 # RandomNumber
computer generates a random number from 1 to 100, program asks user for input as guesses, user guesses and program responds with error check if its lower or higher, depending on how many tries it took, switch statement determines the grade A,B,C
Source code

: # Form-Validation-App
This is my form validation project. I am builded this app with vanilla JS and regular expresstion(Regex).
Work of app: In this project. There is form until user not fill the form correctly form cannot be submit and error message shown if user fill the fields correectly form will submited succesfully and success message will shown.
^^^^^^^^
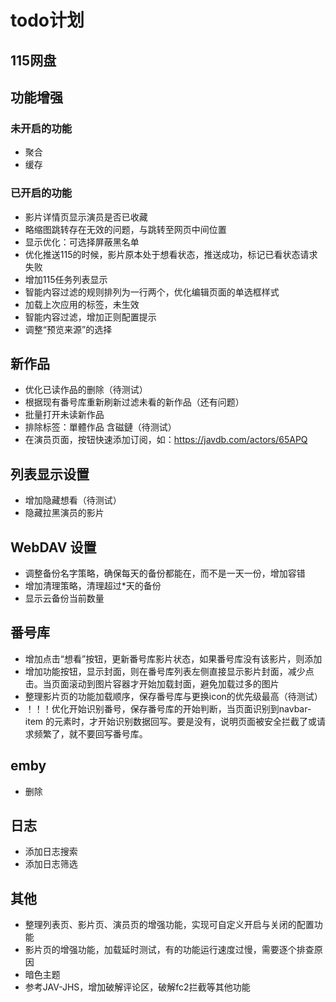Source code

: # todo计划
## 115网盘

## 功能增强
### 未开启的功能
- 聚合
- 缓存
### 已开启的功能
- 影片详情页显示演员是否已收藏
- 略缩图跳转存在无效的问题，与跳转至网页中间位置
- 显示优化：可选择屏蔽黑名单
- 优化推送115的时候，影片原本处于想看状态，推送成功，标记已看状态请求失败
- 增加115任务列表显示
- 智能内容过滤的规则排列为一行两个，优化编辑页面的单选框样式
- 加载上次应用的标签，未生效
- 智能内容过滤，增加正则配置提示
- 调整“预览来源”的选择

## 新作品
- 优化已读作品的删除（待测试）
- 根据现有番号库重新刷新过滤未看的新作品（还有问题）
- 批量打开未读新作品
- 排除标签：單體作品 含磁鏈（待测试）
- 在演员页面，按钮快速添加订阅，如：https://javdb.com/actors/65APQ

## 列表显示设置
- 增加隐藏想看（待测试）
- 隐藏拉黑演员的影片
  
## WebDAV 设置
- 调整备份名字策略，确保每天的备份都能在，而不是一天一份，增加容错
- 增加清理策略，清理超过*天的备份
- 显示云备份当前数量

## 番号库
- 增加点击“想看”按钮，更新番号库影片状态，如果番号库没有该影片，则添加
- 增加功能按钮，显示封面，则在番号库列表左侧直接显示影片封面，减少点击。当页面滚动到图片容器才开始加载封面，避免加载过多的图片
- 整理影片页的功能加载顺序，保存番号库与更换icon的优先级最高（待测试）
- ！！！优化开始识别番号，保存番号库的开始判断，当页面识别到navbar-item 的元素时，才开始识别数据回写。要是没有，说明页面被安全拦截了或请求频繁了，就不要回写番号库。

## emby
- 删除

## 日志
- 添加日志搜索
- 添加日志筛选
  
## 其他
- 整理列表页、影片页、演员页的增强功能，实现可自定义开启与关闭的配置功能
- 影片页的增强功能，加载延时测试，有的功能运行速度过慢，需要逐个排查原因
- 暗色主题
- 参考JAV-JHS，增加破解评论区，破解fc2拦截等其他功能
^^^^^^^^
Take exactly the lines from the one containing "computer generates a" through the one containing "This is my form" in the data above, and output them with nothing added.

- _Result of the exercise_
computer generates a random number from 1 to 100, program asks user for input as guesses, user guesses and program responds with error check if its lower or higher, depending on how many tries it took, switch statement determines the grade A,B,C
Source code

: # Form-Validation-App
This is my form validation project. I am builded this app with vanilla JS and regular expresstion(Regex).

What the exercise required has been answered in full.